Everything in the listing below should be repeated exactly, apart from the pictures.

::::

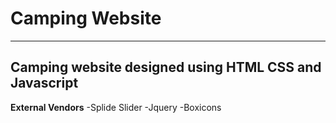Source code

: # Camping Website
---
Camping website designed using HTML CSS and Javascript
---
**External Vendors**
-Splide Slider
-Jquery
-Boxicons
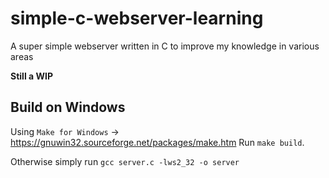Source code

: # simple-c-webserver-learning
A super simple webserver written in C to improve my knowledge in various areas

**Still a WIP**


## Build on Windows
Using `Make for Windows` -> https://gnuwin32.sourceforge.net/packages/make.htm 
Run `make build`.

Otherwise simply run `gcc server.c -lws2_32 -o server`
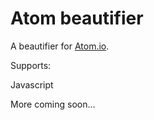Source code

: # Atom beautifier

A beautifier for [Atom.io](Atom.io).

Supports:

  Javascript

  More coming soon...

::::

### Solution for this problem
Source code

: # Camping Website
---
Camping website designed using HTML CSS and Javascript
---
**External Vendors**
-Splide Slider
-Jquery
-Boxicons
Source code

: # simple-c-webserver-learning
A super simple webserver written in C to improve my knowledge in various areas

**Still a WIP**


## Build on Windows
Using `Make for Windows` -> https://gnuwin32.sourceforge.net/packages/make.htm 
Run `make build`.

Otherwise simply run `gcc server.c -lws2_32 -o server`
Source code

: # Atom beautifier

A beautifier for [Atom.io](Atom.io).

Supports:

  Javascript

  More coming soon...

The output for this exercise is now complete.